On graduation day, the superheroes assemble for the last time. It’s been a full eight weeks since they arrived, and the vibe in the room is reminiscent of the last day of summer camp. Students are exchanging phone numbers, signing each other’s commencement books, and promising to get back together for reunions in San Francisco.
“You came to this school as good, solid citizens, and you are leaving as superheroes,” Draper says. “Before, you may have been satisfied with the status quo. You may have been perfectly fine to get a job, have a family, live and die, avoiding trouble and not making waves. Now you are the waves.”

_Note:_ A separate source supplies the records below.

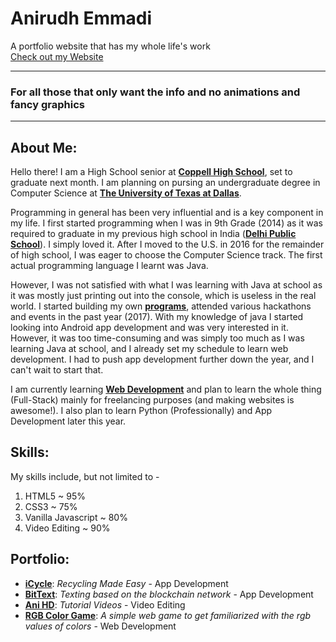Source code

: # Anirudh Emmadi
A portfolio website that has my whole life's work
<br>
<a href="http://www.anirudhemmadi.com/">Check out my Website</a>

<hr>
<h3>For all those that only want the info and no animations and fancy graphics</h3>
<hr>

<h2> About Me: </h2>
<p>Hello there! I am a High School senior at <strong><a href="http://www.coppellisd.com/Domain/151" target="_blank">Coppell High School</a></strong>, set to graduate next month. I am planning on pursing an undergraduate degree in Computer Science at <strong><a href="http://www.utdallas.edu" target="_blank">The University of Texas at Dallas</a></strong>.</p>
<p>Programming in general has been very influential and is a key component in my life. I first started programming when I was in 9th Grade (2014) as it was required to graduate in my previous high school in India (<strong><a href="http://www.dpsnacharam.in/" target="_blank">Delhi Public School</a></strong>). I simply loved it. After I moved to the U.S. in 2016 for the remainder of high school, I was eager to choose the Computer Science track. The first actual programming language I learnt was Java. </p>
<p>However, I was not satisfied with what I was learning with Java at school as it was mostly just printing out into the console, which is useless in the real world. I started building my own <strong><a href="http://www.github.com/kanna6501" target="_blank">programs</a></strong>, attended various hackathons and events in the past year (2017). With my knowledge of java I started looking into Android app development and was very interested in it. However, it was too time-consuming and was simply too much as I was learning Java at school, and I already set my schedule to learn web development. I had to push app development further down the year, and I can't wait to start that.</p>
<p>I am currently learning <strong><a href="http://www.udemy.com/the-web-developer-bootcamp/" target="_blank">Web Development</a></strong> and plan to learn the whole thing (Full-Stack) mainly for freelancing purposes (and making websites is awesome!). I also plan to learn Python (Professionally) and App Development later this year.</p>

<h2> Skills: </h2>
<p>My skills include, but not limited to -</p>
<ol>
  <li>HTML5 ~ 95%</li>
  <li>CSS3 ~ 75%</li>
  <li>Vanilla Javascript ~ 80%</li>
  <li>Video Editing ~ 90%</li>
</ol>

<h2> Portfolio: </h2>
<ul>
  <li><strong><a href="https://github.com/kanna6501/iCycle" target="_blank">iCycle</a></strong>: <em>Recycling Made Easy</em> - App Development</li>
  <li><strong><a href="https://github.com/kanna6501/BitText" target="_blank">BitText</a></strong>: <em>Texting based on the blockchain network</em> - App Development</li>
  <li><strong><a href="http://www.youtube.com/AniHD" target="_blank">Ani HD</a></strong>: <em>Tutorial Videos</em> - Video Editing</li>
  <li><strong><a href="http://www.anirudhemmadi.com/portfolio/color-guessing-game" target="_blank">RGB Color Game</a></strong>: <em>A simple web game to get familiarized with the rgb values of colors</em> - Web Development</li>
</ul>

In lieu of diplomas, Draper U. students receive masks and capes printed with their superhero nicknames and are instructed to jump on each of a series of three small trampolines placed in a line in front of them. While bouncing from trampoline to trampoline, they’re told to shout, “Up, up, and away!” Then they assemble for a group photo.
“The world needs more heroes,” Draper says. “And it just got 40 more of them!”
After graduation, I walk to a nearby restaurant with Alex and several of his classmates. Alex orders a Stella and lets me in on the news that, in addition to the idea he pitched at session’s end for a restaurant-bill-splitting app, he and his classmates have decided to start another company. Their idea: a web business that allows people to post screenshots from their phones—of funny text exchanges, e-mails, and photo gags—and collects them all on a series of sites.
“There’s a market for screenshots,” Alex says. “Everybody takes them, but nobody’s really consolidated them all in one place.”
Alex and his friends went on a domain-name buying spree, snatching up names like nakedscreenshots.com and bullshitpix.com for use as possible spinoffs. They’ve already pledged to use any dollars they bring in not on Teslas or mansions but on trips to exotic locales together, where they’ll reunite and party.
Walking back to the school to collect my bag, I run into Scott tanning shirtless by the pool. He tells me that unlike many of his classmates, who are moving to the Bay Area in an attempt to continue their start-up quests, he’s planning to move to Seattle to be with his fiancée and possibly start interviewing for jobs at medium-size tech companies. “I don’t have to do a start-up to be happy,” he says. “But I don’t want to walk into a company like IBM, have them go, ‘Here’s your badge,’ and be bored there for the rest of my career. You want to have fun doing what you’re doing.”
A few weeks later, I talk to Collete. After the session let out, she flew to Florida, packed her bags, and drove right back to San Mateo. She’s living in the dorms again while working on a start-up idea and helping out at Draper U. She says Draper is opening a new building on the campus that will house space for both his son’s accelerator and start-up offices. He’s calling the building “Hero City.” Meanwhile, she’s raising a seed round of venture capital to start her own IndyCar company that will allow investors to buy the rights to a share of her future race winnings and sponsorship deals. She already has a lead investor, she says, and is hoping for more. I ask her if this means she’s given up on her dream of starting an educational program for girls. She says it hasn’t, but she needs to contend with her racing company first. “Once I close my round,” she says, “then I can focus on promoting my brand.”